A expansão do sistema público de Educação Pré-Escolar, articulado com a rede escolar do 1º ciclo, dando cumprimento à obrigação que a Constituição impõe ao Estado, garantindo a frequência universal gratuita e obrigatória no ano que anteceda o ingresso das crianças no ensino básico, bem como as condições para a universalidade da frequência a partir dos 3 anos e garantindo a curto prazo uma resposta de qualidade para a faixa dos 0 aos 3 anos.

A gratuitidade dos manuais escolares no ensino obrigatório.

O incremento do apoio social escolar em todos os níveis de escolaridade com crescimento considerável das capitações para atribuição dos respectivos apoios e montantes limites previstos para as diversas áreas.

O desenvolvimento da resposta pública às necessidades de educação especial numa perspectiva de escola inclusiva, com incidência na formação especializada de professores.

A revisão dos curricula de modo a corresponder às necessidades do desenvolvimento actual da sociedade e da formação dos estudantes, segundo o princípio da igual dignificação das diversas vias do ensino secundário.

A promoção da educação de adolescentes e adultos numa perspectiva de formação permanente e recorrente, visando o combate ao analfabetismo e à iliteracia e a qualificação profissional, social e pessoal.

A aprovação de novos modelos de avaliação dos alunos, assentes em princípios de avaliação contínua, incompatíveis com a existência de exames decisivos e determinantes na selecção.

A valorização das carreiras docentes e a aprovação de carreiras específicas para outros técnicos de educação, através de processos negociais a desenvolver com as respectivas organizações sindicais e a resolução de incongruências legislativas ao nível das habilitações

No Ensino Superior:

Aprovar uma nova Lei de financiamento do ensino superior e a aprovação de novas regras mais justas, contidas num novo diploma legal, com a abolição das propinas. Os níveis de financiamento deverão ser adequados de forma a garantir um ensino e uma investigação de qualidade e que se afirmem autónomas do poder político e independentes do poder económico.

A garantia de liberdade de ensino e de aprendizagem.

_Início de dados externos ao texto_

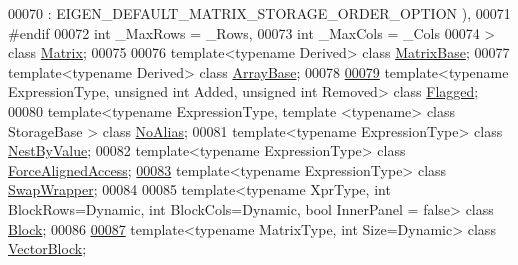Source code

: \begin{DoxyCode}
00070                           : EIGEN\_DEFAULT\_MATRIX\_STORAGE\_ORDER\_OPTION ),
00071 \textcolor{preprocessor}{#endif}
00072          \textcolor{keywordtype}{int} \_MaxRows = \_Rows,
00073          \textcolor{keywordtype}{int} \_MaxCols = \_Cols
00074 > \textcolor{keyword}{class }\hyperlink{group___core___module_class_eigen_1_1_matrix}{Matrix};
00075 
00076 \textcolor{keyword}{template}<\textcolor{keyword}{typename} Derived> \textcolor{keyword}{class }\hyperlink{group___core___module_class_eigen_1_1_matrix_base}{MatrixBase};
00077 \textcolor{keyword}{template}<\textcolor{keyword}{typename} Derived> \textcolor{keyword}{class }\hyperlink{group___core___module_class_eigen_1_1_array_base}{ArrayBase};
00078 
\hyperlink{class_eigen_1_1_flagged}{00079} \textcolor{keyword}{template}<\textcolor{keyword}{typename} ExpressionType, \textcolor{keywordtype}{unsigned} \textcolor{keywordtype}{int} Added, \textcolor{keywordtype}{unsigned} \textcolor{keywordtype}{int} Removed> \textcolor{keyword}{class }
      \hyperlink{class_eigen_1_1_flagged}{Flagged};
00080 \textcolor{keyword}{template}<\textcolor{keyword}{typename} ExpressionType, \textcolor{keyword}{template} <\textcolor{keyword}{typename}> \textcolor{keyword}{class }StorageBase > \textcolor{keyword}{class }
      \hyperlink{group___core___module_class_eigen_1_1_no_alias}{NoAlias};
00081 \textcolor{keyword}{template}<\textcolor{keyword}{typename} ExpressionType> \textcolor{keyword}{class }\hyperlink{group___core___module_class_eigen_1_1_nest_by_value}{NestByValue};
00082 \textcolor{keyword}{template}<\textcolor{keyword}{typename} ExpressionType> \textcolor{keyword}{class }\hyperlink{group___core___module_class_eigen_1_1_force_aligned_access}{ForceAlignedAccess};
\hyperlink{class_eigen_1_1_swap_wrapper}{00083} \textcolor{keyword}{template}<\textcolor{keyword}{typename} ExpressionType> \textcolor{keyword}{class }\hyperlink{class_eigen_1_1_swap_wrapper}{SwapWrapper};
00084 
00085 \textcolor{keyword}{template}<\textcolor{keyword}{typename} XprType, \textcolor{keywordtype}{int} BlockRows=Dynamic, \textcolor{keywordtype}{int} BlockCols=Dynamic, \textcolor{keywordtype}{bool} InnerPanel = false> \textcolor{keyword}{class }
      \hyperlink{group___core___module_class_eigen_1_1_block}{Block};
00086 
\hyperlink{group___core___module}{00087} \textcolor{keyword}{template}<\textcolor{keyword}{typename} MatrixType, \textcolor{keywordtype}{int} Size=Dynamic> \textcolor{keyword}{class }\hyperlink{group___core___module_class_eigen_1_1_vector_block}{VectorBlock};

\end{DoxyCode}
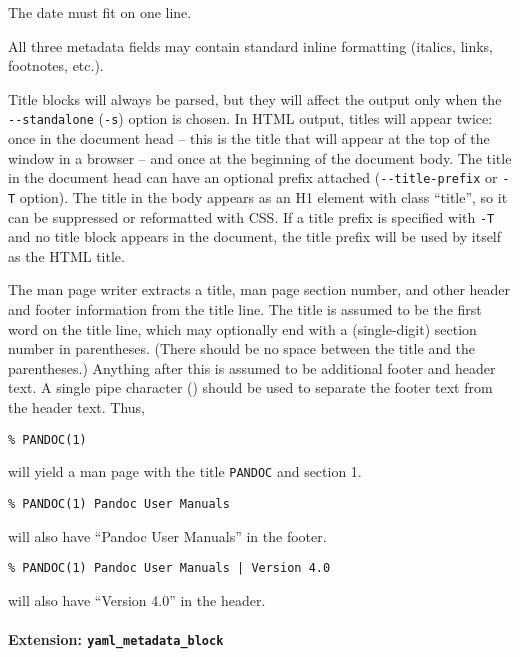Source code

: The date must fit on one line.

All three metadata fields may contain standard inline formatting
(italics, links, footnotes, etc.).

Title blocks will always be parsed, but they will affect the output only
when the \texttt{-\/-standalone} (\texttt{-s}) option is chosen. In HTML
output, titles will appear twice: once in the document head -- this is
the title that will appear at the top of the window in a browser -- and
once at the beginning of the document body. The title in the document
head can have an optional prefix attached (\texttt{-\/-title-prefix} or
\texttt{-T} option). The title in the body appears as an H1 element with
class ``title'', so it can be suppressed or reformatted with CSS. If a
title prefix is specified with \texttt{-T} and no title block appears in
the document, the title prefix will be used by itself as the HTML title.

The man page writer extracts a title, man page section number, and other
header and footer information from the title line. The title is assumed
to be the first word on the title line, which may optionally end with a
(single-digit) section number in parentheses. (There should be no space
between the title and the parentheses.) Anything after this is assumed
to be additional footer and header text. A single pipe character
(\texttt{\textbar{}}) should be used to separate the footer text from
the header text. Thus,

\begin{verbatim}
% PANDOC(1)
\end{verbatim}

will yield a man page with the title \texttt{PANDOC} and section 1.

\begin{verbatim}
% PANDOC(1) Pandoc User Manuals
\end{verbatim}

will also have ``Pandoc User Manuals'' in the footer.

\begin{verbatim}
% PANDOC(1) Pandoc User Manuals | Version 4.0
\end{verbatim}

will also have ``Version 4.0'' in the header.

\hypertarget{extension-yaml_metadata_block}{%
\paragraph{\texorpdfstring{Extension:
\texttt{yaml\_metadata\_block}}{Extension: yaml\_metadata\_block}}\label{extension-yaml_metadata_block}}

A existência de grandes infra-estruturas estratégicas e do seu financiamento, ao contrário do caminho encetado pelo chamado «Processo de Bolonha» que contém em si dois objectivos não declarados mas óbvios: a elitização económica do Ensino Superior, condicionando-o assim aos interesses do grande capital; a privatização progressiva do ensino superior público. Estes objectivos põem em causa a soberania nacional na definição de orientações para o sistema educativo, razões pelas quais o PCP entende que devem ser combatidos com a participação da comunidade educativa neste processo.

A autonomia das instituições, na cooperação entre elas e, enquanto subsistir o sistema binário, na não discriminação relativamente ao subsistema em que se encontrem.

Gestão transparente e participação democrática de todos os agentes de comunidade académica na vida das instituições, na colegialidade das decisões, na prestação de contas à sociedade pela boa utilização dos dinheiros públicos e na constante preocupação coma eficiência de todas as actividades.

Um único sistema organizado de ensino superior de todas as universidades e institutos politécnicos, em que as instituições se distingam pelos objectivos e missões que definem no exercício da respectiva autonomia, com respeito pela identidade, especificidade e criatividade de cada instituição e a definição de um quadro geral de áreas científicas no ensino superior, ainda que flexível e não definitivo.

Combater situações de precariedade, de desemprego involuntário, de desmotivação, reconhecendo o bom desempenho dos docentes e criando paralelamente incentivos à mobilidade, bem como atribuir o subsídio de desemprego ao pessoal docente e investigador contratado por instituições do ensino superior e de investigação públicos.

Defender a liberdade de ensino e de aprendizagem, nos pressupostos de um ensino privado honesto e de qualidade, que respeite as orientações gerais para o ensino superior em Portugal e as determinações legais, nomeadamente o funcionamento democrático das instituições.